# Applying for Resale License (Business Tax Application)



## forwill (Jun 28, 2012)

Hi,

I am trying to apply for a Florida Resale License so that I can contact t-shirt wholesalers. I am not exactly sure if I am doing it correctly. 

I went to the link below and started filling out the information for a Florida Business Tax Application (DR-1)

https://taxapps3.state.fl.us/Iregistration/

I am getting stuck at number 9. It is asking me :





> Yes No This business location (non-residential only) is not owned by the applicant entity and is rented/leased from a third party.
> 
> The landlord or property manager is:
> Owner or Landlord Name:
> ...



For my "Principal Business Address" I put my home mailing address. I will be printing from my garage. Is this OK to list your home as your business address ? 

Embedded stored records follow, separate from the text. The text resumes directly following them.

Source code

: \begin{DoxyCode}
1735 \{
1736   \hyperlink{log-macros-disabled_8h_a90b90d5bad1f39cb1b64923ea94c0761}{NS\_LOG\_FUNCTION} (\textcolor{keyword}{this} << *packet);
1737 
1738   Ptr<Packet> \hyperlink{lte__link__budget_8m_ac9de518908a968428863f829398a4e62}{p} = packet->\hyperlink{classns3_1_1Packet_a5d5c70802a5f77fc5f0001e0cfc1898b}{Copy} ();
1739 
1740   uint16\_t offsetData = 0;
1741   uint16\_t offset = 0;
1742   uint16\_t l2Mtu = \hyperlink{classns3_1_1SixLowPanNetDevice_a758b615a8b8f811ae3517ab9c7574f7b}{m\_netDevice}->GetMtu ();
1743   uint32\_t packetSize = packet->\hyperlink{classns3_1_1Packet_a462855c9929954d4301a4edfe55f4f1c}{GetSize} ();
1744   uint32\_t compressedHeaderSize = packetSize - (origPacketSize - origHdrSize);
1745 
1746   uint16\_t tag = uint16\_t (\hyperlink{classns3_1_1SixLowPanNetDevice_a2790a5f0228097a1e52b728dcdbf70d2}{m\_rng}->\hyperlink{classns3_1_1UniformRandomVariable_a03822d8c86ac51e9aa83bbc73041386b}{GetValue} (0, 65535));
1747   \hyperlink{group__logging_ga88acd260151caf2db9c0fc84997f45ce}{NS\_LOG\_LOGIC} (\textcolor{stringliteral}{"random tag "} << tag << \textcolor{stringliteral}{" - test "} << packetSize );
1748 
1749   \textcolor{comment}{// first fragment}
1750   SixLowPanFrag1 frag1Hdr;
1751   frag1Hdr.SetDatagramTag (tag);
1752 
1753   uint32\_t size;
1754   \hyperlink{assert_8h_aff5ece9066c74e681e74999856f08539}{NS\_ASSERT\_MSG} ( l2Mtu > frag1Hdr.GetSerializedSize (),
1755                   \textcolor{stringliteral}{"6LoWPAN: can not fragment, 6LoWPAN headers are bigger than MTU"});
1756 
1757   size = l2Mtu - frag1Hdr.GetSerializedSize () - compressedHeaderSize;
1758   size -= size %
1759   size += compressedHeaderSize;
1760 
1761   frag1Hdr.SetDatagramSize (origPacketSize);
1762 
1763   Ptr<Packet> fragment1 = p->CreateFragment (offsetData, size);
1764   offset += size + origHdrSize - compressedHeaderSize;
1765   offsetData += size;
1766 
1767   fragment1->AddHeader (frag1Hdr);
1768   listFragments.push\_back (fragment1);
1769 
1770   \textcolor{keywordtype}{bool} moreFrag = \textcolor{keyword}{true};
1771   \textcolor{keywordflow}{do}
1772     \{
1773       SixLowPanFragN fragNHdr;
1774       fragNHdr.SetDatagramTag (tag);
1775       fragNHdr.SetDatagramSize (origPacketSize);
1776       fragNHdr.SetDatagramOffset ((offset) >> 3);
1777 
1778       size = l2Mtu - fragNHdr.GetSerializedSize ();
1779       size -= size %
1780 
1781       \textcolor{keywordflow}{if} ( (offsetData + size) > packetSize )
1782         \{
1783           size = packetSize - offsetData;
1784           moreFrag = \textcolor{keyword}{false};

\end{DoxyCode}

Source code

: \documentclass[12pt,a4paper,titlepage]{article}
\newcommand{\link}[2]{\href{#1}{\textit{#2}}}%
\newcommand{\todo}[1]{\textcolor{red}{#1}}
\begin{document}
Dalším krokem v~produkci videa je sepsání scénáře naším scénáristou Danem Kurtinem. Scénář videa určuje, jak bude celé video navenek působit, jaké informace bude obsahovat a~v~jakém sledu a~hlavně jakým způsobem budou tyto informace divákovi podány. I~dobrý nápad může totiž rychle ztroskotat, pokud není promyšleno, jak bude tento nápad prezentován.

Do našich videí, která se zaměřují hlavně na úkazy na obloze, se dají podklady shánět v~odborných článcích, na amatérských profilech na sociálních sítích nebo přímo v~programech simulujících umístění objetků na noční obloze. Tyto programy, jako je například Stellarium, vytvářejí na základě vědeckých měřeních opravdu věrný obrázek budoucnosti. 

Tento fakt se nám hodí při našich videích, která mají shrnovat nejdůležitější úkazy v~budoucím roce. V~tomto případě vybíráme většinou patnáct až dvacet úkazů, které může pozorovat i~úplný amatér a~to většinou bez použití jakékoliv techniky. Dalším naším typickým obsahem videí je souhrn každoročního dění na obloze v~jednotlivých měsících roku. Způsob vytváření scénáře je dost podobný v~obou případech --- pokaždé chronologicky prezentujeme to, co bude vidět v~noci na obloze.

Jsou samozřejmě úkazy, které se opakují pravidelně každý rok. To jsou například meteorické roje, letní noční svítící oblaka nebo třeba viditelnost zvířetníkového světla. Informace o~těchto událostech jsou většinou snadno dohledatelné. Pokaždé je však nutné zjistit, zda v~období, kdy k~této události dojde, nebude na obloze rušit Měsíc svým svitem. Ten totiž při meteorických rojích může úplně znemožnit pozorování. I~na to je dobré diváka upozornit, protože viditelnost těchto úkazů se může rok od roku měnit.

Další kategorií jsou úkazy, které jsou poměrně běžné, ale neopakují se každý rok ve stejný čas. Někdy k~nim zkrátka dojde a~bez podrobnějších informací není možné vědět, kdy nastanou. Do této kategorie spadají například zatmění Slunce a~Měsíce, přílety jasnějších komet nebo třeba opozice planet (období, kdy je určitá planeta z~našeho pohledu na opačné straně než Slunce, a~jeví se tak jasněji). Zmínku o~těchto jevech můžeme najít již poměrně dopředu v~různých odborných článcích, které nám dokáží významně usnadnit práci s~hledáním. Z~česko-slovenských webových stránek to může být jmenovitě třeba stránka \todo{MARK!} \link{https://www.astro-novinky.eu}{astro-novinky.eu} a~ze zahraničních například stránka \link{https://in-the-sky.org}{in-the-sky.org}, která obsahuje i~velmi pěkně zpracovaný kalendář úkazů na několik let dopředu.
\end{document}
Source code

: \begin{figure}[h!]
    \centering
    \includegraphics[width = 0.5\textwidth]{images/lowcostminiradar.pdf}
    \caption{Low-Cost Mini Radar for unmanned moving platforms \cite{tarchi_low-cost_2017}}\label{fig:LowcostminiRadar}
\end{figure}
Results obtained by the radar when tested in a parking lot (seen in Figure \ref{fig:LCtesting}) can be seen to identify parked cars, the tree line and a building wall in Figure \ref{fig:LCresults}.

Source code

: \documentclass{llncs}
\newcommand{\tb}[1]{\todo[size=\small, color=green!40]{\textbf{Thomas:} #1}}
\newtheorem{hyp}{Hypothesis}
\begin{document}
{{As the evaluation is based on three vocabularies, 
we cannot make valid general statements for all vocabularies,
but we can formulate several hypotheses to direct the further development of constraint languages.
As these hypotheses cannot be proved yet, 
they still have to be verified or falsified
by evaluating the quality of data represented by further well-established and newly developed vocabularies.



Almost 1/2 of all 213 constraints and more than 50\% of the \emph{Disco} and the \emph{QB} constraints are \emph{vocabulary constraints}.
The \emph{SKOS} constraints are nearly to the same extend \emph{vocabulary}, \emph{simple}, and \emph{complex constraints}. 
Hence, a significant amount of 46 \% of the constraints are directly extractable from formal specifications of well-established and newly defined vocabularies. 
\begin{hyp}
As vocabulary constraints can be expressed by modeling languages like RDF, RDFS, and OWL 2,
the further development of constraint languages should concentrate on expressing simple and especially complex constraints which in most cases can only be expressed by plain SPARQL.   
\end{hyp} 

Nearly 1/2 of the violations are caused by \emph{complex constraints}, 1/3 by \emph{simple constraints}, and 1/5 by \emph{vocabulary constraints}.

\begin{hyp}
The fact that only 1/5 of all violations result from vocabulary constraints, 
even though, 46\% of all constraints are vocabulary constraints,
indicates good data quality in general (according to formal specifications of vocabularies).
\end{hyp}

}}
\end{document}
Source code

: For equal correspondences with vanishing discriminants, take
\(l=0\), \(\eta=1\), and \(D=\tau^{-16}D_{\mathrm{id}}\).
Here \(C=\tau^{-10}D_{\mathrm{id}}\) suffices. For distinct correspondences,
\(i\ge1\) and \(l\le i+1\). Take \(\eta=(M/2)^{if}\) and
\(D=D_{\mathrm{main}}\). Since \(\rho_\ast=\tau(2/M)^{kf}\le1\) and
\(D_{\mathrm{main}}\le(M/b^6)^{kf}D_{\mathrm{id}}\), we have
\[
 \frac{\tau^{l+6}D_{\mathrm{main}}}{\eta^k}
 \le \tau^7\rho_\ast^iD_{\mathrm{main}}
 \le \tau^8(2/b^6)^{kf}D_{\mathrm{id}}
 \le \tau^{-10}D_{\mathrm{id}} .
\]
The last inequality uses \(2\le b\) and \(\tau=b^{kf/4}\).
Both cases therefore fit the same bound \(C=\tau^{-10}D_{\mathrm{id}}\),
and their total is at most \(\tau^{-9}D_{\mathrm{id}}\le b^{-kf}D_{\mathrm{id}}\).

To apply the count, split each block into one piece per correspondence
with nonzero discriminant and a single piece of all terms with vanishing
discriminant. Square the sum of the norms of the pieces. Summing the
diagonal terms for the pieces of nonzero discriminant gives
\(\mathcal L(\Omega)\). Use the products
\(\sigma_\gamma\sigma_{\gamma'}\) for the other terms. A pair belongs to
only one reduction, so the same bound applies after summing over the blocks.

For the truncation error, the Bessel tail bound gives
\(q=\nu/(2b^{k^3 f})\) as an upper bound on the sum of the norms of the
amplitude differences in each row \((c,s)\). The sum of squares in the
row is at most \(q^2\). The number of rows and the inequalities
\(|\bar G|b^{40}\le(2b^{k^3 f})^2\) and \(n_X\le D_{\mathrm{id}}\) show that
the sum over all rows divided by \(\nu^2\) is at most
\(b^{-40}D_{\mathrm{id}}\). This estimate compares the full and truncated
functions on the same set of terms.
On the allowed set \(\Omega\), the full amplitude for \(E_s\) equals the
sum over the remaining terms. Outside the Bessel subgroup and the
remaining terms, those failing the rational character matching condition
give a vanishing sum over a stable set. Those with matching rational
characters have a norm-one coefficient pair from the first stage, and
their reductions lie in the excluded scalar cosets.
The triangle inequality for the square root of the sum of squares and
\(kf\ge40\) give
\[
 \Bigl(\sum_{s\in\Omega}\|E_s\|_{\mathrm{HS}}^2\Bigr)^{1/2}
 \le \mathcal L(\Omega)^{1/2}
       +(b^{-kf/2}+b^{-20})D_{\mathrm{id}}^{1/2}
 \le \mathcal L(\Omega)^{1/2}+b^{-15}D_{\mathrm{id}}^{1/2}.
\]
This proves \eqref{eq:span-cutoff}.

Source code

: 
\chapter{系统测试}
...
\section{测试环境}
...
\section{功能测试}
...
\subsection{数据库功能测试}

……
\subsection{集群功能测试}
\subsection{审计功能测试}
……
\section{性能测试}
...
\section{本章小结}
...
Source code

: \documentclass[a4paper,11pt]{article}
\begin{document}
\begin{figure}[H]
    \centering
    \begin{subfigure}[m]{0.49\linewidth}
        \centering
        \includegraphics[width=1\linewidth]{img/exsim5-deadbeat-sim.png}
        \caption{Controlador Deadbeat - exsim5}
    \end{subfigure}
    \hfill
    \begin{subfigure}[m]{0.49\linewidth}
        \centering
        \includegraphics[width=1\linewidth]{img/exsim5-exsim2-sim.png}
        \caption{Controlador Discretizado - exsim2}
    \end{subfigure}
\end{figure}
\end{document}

In order to answer number 9 it seems that I need to have a "non residential" address ?


----------



## Ripcord (Sep 2, 2006)

I would interpret this as a question to be answered by non residential businesses, in order to obtain information about the property owner. Since yours is a residential business you don't answer this question.


----------



## forwill (Jun 28, 2012)

thanks for your input. I can see it from that point of view now too. I will try to see if I can not answer that question.


----------



## craigstar3 (Sep 26, 2014)

forwill said:


> thanks for your input. I can see it from that point of view now too. I will try to see if I can not answer that question.


Hey forwill, was wondering how you are doing with this. I am also in FL and starting a small clothing line. I have done the LLC on Sunbiz.org. I then did the FEIn on IRS.gov. I am now waiting on my Tax ID and then I think my final step will be the Resale License. Have you done any of these things? I'm just wondering because I want to make sure I am not missing anything.


----------



## forwill (Jun 28, 2012)

Yes,

Once you have your LLC, you will need 2 numbers. 
1. Document Number
2. EIN Number

You can find these by searching for your business on sunbiz.org

Go to this webiste : https://taxapps3.state.fl.us/Iregistration/

Click on the top selection "Are you applying for tax registration for a new business entity – not previously registered in Florida? " 

Then fill out the rest and submit. It is free.


----------